> _Exercise description_: Copy out each line of the data below in which "Vanilla" appears.

> _Supplied records_:
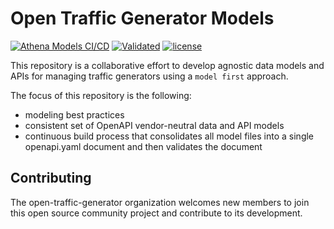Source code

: # Open Traffic Generator Models

[![Athena Models CI/CD](https://github.com/open-traffic-generator/models/workflows/Athena%20Models%20CI/CD/badge.svg)](https://github.com/open-traffic-generator/models/actions)
[![Validated](https://travis-ci.org/open-traffic-generator/models.svg?branch=master)](https://travis-ci.org/open-traffic-generator/models)
[![license](https://img.shields.io/badge/license-MIT-green.svg)](https://en.wikipedia.org/wiki/MIT_License)

This repository is a collaborative effort to develop agnostic data 
models and APIs for managing traffic generators using a `model first` approach.

The focus of this repository is the following:
- modeling best practices
- consistent set of OpenAPI vendor-neutral data and API models
- continuous build process that consolidates all model files into 
a single openapi.yaml document and then validates the document

## Contributing
The open-traffic-generator organization welcomes new members to join this open
source community project and contribute to its development.
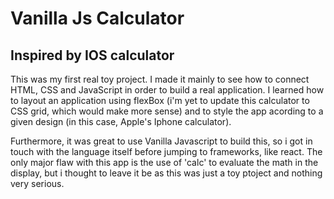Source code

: # Vanilla Js Calculator
## Inspired by IOS calculator

This was my first real toy project. I made it mainly to see how to connect HTML, CSS and JavaScript in order to build a
real application. I learned how to layout an application using flexBox (i'm yet to update this calculator to CSS grid,
which would make more sense) and to style the app acording to a given design (in this case, Apple's Iphone calculator). 


Furthermore, it was great to use Vanilla Javascript to build this, so i got in touch with the language itself before jumping
to frameworks, like react. The only major flaw with this app is the use of 'calc' to evaluate the math in the display, but i
thought to leave it be as this was just a toy ptoject and nothing very serious.
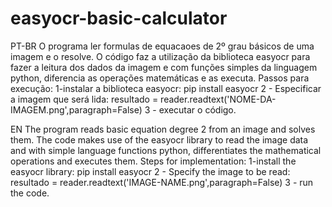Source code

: # easyocr-basic-calculator
PT-BR
O programa ler formulas de equacaoes de 2º grau básicos de uma imagem e o resolve.
O código faz a utilização da biblioteca easyocr para fazer a leitura  dos dados da imagem e com funções simples da linguagem
python, diferencia as operações matemáticas e as executa.
Passos para execução:
1-instalar a biblioteca easyocr:
 pip install easyocr
2 - Especificar a imagem que será lida:
 resultado = reader.readtext('NOME-DA-IMAGEM.png',paragraph=False)
3 - executar o código.

EN
The program reads basic equation degree 2 from an image and solves them.
The code makes use of the easyocr library to read the image data and with simple language functions
python, differentiates the mathematical operations and executes them.
Steps for implementation:
1-install the easyocr library:
  pip install easyocr
2 - Specify the image to be read:
 resultado = reader.readtext('IMAGE-NAME.png',paragraph=False)
3 - run the code.
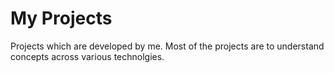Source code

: # My Projects
Projects which are developed by me. Most of the projects are to understand concepts across various technolgies.

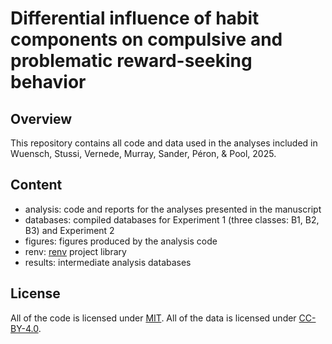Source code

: # Differential influence of habit components on compulsive and problematic reward-seeking behavior

## Overview

This repository contains all code and data used in the analyses included in Wuensch, Stussi, Vernede, Murray, Sander, Péron, & Pool, 2025.

## Content

- analysis: code and reports for the analyses presented in the manuscript
- databases: compiled databases for Experiment 1 (three classes: B1, B2, B3) and Experiment 2
- figures: figures produced by the analysis code 
- renv: [renv](https://rstudio.github.io/renv/) project library 
- results: intermediate analysis databases

## License

All of the code is licensed under [MIT](https://github.com/Affect-Learning-Decisions-Lab/Habit_Affect/blob/main/LICENSE). All of the data is licensed under [CC-BY-4.0](https://github.com/Affect-Learning-Decisions-Lab/Habit_Affect/blob/main/databases/LICENSE). 
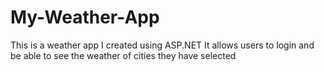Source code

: # My-Weather-App
This is a weather app I created using ASP.NET
It allows users to login and be able to see the weather of cities they have selected 
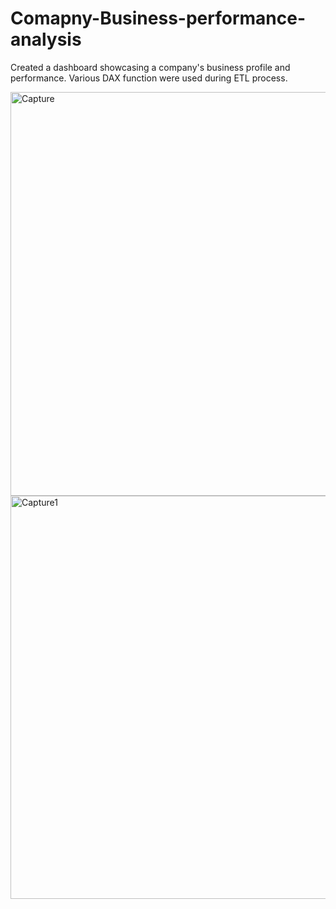 # Comapny-Business-performance-analysis
Created a dashboard showcasing a company's business profile and performance. Various DAX function were used during ETL process.

<img width="646" alt="Capture" src="https://user-images.githubusercontent.com/97291112/149484552-77cf3d46-07ef-4845-bb8b-de491c4e4e6b.PNG">
<img width="645" alt="Capture1" src="https://user-images.githubusercontent.com/97291112/149484625-f4e33fdb-a3c6-497b-b34f-8a37f336ad82.PNG">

> _Problem solution_:
: # Vanilla Js Calculator
Furthermore, it was great to use Vanilla Javascript to build this, so i got in touch with the language itself before jumping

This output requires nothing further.